**Task requirements:**
The records that follow must be repeated verbatim, every one of them.

::::::

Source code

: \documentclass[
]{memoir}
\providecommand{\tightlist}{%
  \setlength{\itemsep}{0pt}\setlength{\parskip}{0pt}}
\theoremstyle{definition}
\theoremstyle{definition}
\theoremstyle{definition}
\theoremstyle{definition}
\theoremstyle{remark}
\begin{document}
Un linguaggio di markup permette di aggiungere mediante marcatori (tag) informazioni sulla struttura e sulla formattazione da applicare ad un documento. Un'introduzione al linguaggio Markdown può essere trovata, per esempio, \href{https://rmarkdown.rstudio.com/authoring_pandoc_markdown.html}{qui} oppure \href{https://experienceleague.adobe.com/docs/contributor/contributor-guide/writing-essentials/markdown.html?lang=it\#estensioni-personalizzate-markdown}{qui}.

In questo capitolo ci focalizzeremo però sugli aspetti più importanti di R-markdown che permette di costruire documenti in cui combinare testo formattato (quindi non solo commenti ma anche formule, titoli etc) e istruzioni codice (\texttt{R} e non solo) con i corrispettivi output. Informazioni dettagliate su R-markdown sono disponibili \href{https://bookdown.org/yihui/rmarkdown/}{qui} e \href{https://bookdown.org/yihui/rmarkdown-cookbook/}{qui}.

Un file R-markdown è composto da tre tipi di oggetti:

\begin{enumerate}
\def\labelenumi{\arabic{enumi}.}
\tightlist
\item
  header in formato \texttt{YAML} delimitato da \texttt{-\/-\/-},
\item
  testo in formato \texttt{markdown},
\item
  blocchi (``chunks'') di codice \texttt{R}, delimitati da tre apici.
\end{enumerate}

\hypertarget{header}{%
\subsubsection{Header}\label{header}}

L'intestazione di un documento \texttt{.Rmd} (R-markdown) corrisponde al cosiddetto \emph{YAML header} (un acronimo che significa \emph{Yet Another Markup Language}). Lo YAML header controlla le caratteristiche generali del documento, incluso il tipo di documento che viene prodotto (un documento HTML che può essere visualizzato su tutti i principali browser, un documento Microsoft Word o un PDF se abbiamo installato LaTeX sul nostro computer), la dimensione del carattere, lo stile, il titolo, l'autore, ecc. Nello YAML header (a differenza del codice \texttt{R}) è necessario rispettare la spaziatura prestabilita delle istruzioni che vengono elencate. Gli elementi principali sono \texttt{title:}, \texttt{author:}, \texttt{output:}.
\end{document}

::::::

**Written solution:**
Source code

: \documentclass[
]{memoir}
\providecommand{\tightlist}{%
  \setlength{\itemsep}{0pt}\setlength{\parskip}{0pt}}
\theoremstyle{definition}
\theoremstyle{definition}
\theoremstyle{definition}
\theoremstyle{definition}
\theoremstyle{remark}
\begin{document}
Un linguaggio di markup permette di aggiungere mediante marcatori (tag) informazioni sulla struttura e sulla formattazione da applicare ad un documento. Un'introduzione al linguaggio Markdown può essere trovata, per esempio, \href{https://rmarkdown.rstudio.com/authoring_pandoc_markdown.html}{qui} oppure \href{https://experienceleague.adobe.com/docs/contributor/contributor-guide/writing-essentials/markdown.html?lang=it\#estensioni-personalizzate-markdown}{qui}.

In questo capitolo ci focalizzeremo però sugli aspetti più importanti di R-markdown che permette di costruire documenti in cui combinare testo formattato (quindi non solo commenti ma anche formule, titoli etc) e istruzioni codice (\texttt{R} e non solo) con i corrispettivi output. Informazioni dettagliate su R-markdown sono disponibili \href{https://bookdown.org/yihui/rmarkdown/}{qui} e \href{https://bookdown.org/yihui/rmarkdown-cookbook/}{qui}.

Un file R-markdown è composto da tre tipi di oggetti:

\begin{enumerate}
\def\labelenumi{\arabic{enumi}.}
\tightlist
\item
  header in formato \texttt{YAML} delimitato da \texttt{-\/-\/-},
\item
  testo in formato \texttt{markdown},
\item
  blocchi (``chunks'') di codice \texttt{R}, delimitati da tre apici.
\end{enumerate}

\hypertarget{header}{%
\subsubsection{Header}\label{header}}

L'intestazione di un documento \texttt{.Rmd} (R-markdown) corrisponde al cosiddetto \emph{YAML header} (un acronimo che significa \emph{Yet Another Markup Language}). Lo YAML header controlla le caratteristiche generali del documento, incluso il tipo di documento che viene prodotto (un documento HTML che può essere visualizzato su tutti i principali browser, un documento Microsoft Word o un PDF se abbiamo installato LaTeX sul nostro computer), la dimensione del carattere, lo stile, il titolo, l'autore, ecc. Nello YAML header (a differenza del codice \texttt{R}) è necessario rispettare la spaziatura prestabilita delle istruzioni che vengono elencate. Gli elementi principali sono \texttt{title:}, \texttt{author:}, \texttt{output:}.
\end{document}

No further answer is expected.